Fikirler, budanır, kesilir, ama ölmez…

Devletler, ordular askeri ve maddi anlamda yenilgi alır, hükümran oldukları topraklarda hâkimiyetlerini kaybeder, toprakları başka güçler tarafından işgal edilir.

Eğer bu yenilgi ve hezimetler manevi anlamda da bir yenilgi ve ümitsizliğe dönüşürse bu o güçler için bir bitiş ve yok oluştur.

Bu devlet ve güçler artık tarihte anılır, hatta isimleri dahi anılmaz olur.

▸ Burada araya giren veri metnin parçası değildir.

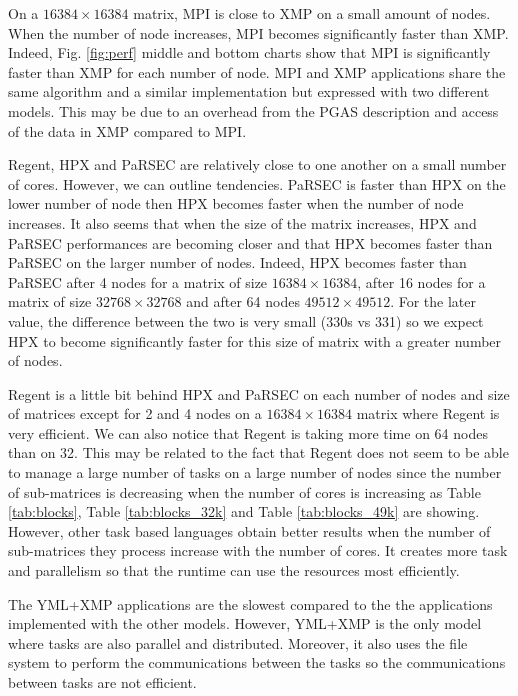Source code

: On a $16384 \times 16384$ matrix, MPI is close to XMP on a small amount of nodes.
When the number of node increases, MPI becomes significantly faster than XMP.
Indeed, Fig. \ref{fig:perf} middle and bottom charts show that MPI is significantly faster than XMP for each number of node.
MPI and XMP applications share the same algorithm and a similar implementation but expressed with two different models.
This may be due to an overhead from the PGAS description and access of the data in XMP compared to MPI.

Regent, HPX and PaRSEC are relatively close to one another on a small number of cores.
However, we can outline tendencies.
PaRSEC is faster than HPX on the lower number of node then HPX becomes faster when the number of node increases.
It also seems that when the size of the matrix increases, HPX and PaRSEC performances are becoming closer and that HPX becomes faster than PaRSEC on the larger number of nodes.
Indeed, HPX becomes faster than PaRSEC after 4 nodes for a  matrix of size $16384 \times 16384$, after 16 nodes for a matrix of size $32768 \times 32768$ and after 64 nodes $49512 \times 49512$.
For the later value, the difference between the two is very small (330s vs 331) so we expect HPX to become significantly faster for this size of matrix with a greater number of nodes.

Regent is a little bit behind HPX and PaRSEC on each number of nodes and size of matrices except for 2 and 4 nodes on a $16384 \times 16384$ matrix where Regent is very efficient.
We can also notice that Regent is taking more time on 64 nodes than on 32.
This may be related to the fact that Regent does not seem to be able to manage a large number of tasks on a large number of nodes since the number of sub-matrices is decreasing when the number of cores is increasing as Table \ref{tab:blocks}, Table \ref{tab:blocks_32k} and Table \ref{tab:blocks_49k} are showing.
However, other task based languages obtain better results when the number of sub-matrices they process increase with the number of cores.
It creates more task and parallelism so that the runtime can use the resources most efficiently.

The YML+XMP applications are the slowest compared to the the applications implemented with the other models.
However, YML+XMP is the only model where tasks are also parallel and distributed.
Moreover, it also uses the file system to perform the communications between the tasks so the communications between tasks are not efficient.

Tarih, bu güçlerle doludur.

Askeri yenilgi, işgal ve gerilemeler, manevi anlamda bir hezimet, umutsuzluk ve yenilgiye dönüşmez ise bu bir bitiş değildir. Tam aksine bir bilenme ve ilerde bir kutlu doğuma sebebiyet verecektir.

Ki sünnetullah gereği ‘yenilgi ve zafer günleri’ insanlar arasında dönüp dolaşır.

İslam davasının müntesipleri olan Müslümanlar; düşmanlarıyla sürekli mücadele etmiş, kimi zaman galip kimi zaman da maddi anlamda mağlubiyetler yaşamıştır.

İslam’ın direnişçi ruh ve fikriyatı sürekli diri ve var olagelmiştir. Hangi aşamada olursa olsun, Müslümanların kalbini sürekli canlı ve diri tutmuş, ‘yok oldu, biti’ denen dönemlerde dahi küllerinden tekrar doğmuştur.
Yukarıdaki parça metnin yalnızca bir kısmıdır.